Amend power of Inquisition
These powers are the judgements of Castigation, Vindication and Penance. The intent of these powers are to conclude and proclaim the outcomes of Inquisition that cannot be reasonably included under Condemnation.
The powers of Castigation, Vindication and Penance are escalated from Inquisition in the same manner as Condemnation and the powers and responsibilities are detailed below:
- Castigation: The target is believed by the Assembly to be guilty of Unvirtuous deeds and nature and is formally rebuked.
- Penance: The target is believed by the Assembly to have engaged in both Virtuous and Unvirtuous behaviour. The judgement recommends how the target can correct their Unvirtuous behaviour.
- Vindication: The target is believed by the Assembly to be innocent of any accused Unvirtuous acts levelled against them and/or be of a Virtuous disposition and is formally lauded as Virtuous.

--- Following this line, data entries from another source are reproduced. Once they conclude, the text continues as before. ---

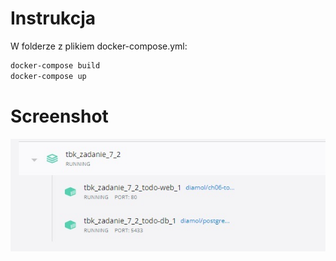 # Instrukcja
W folderze z plikiem docker-compose.yml:
```sh
docker-compose build
docker-compose up
```

# Screenshot
![Wynik po odpaleniu w konsoli](images/screen2.jpg)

- This motion was to modify the Synod power of Inquisition
- Autumn 380YE
The Constitutional Court note that there is an ambiguity in the wording of the Senate motion. The implication is that the author intends that castigation, vindication and penance are raised from an inquisition - but does not explicitly mandate that. Furthermore, the simplest legal interpretation of the opening line of the motion is that the Senate wish the Synod to have access to the judgements of castigation, vindication and penance. The intent may be that these powers will be used only after an inquistion, but that is not the legal protocol for a judgement. Intent will guide the judgement of the Synod, but is never legally binding.
In cases where there are different possible interpretations of a motion, the Constitutional Court restrict their deliberations to those interpretations which are constitutionally valid. It is the decision of the court that it would not be constitutional for the Synod to have access to the judgements of Castigation, Vindication and Penance but not be able to submit them without first submitting an inquisition. "Voting in the Synod will be performed by such assemblies as are rightfully able to weigh the virtue of an action or individual, in accord with their nationality and authority." If condemnation does not require an inquisition first, then there is no constitutional basis to prevent an assembly by rightfully able to weigh the virtue of an action or individual, with regard to vindication, castigation, or penance. Therefore the only constitutional interpretation of the law is one in which the Synod may submit these new judgements - exactly as if they were a condemnation.
- The Imperial civil service are updating the procedures for the Synod to encompass the new options now allowed under Imperial law following this motion.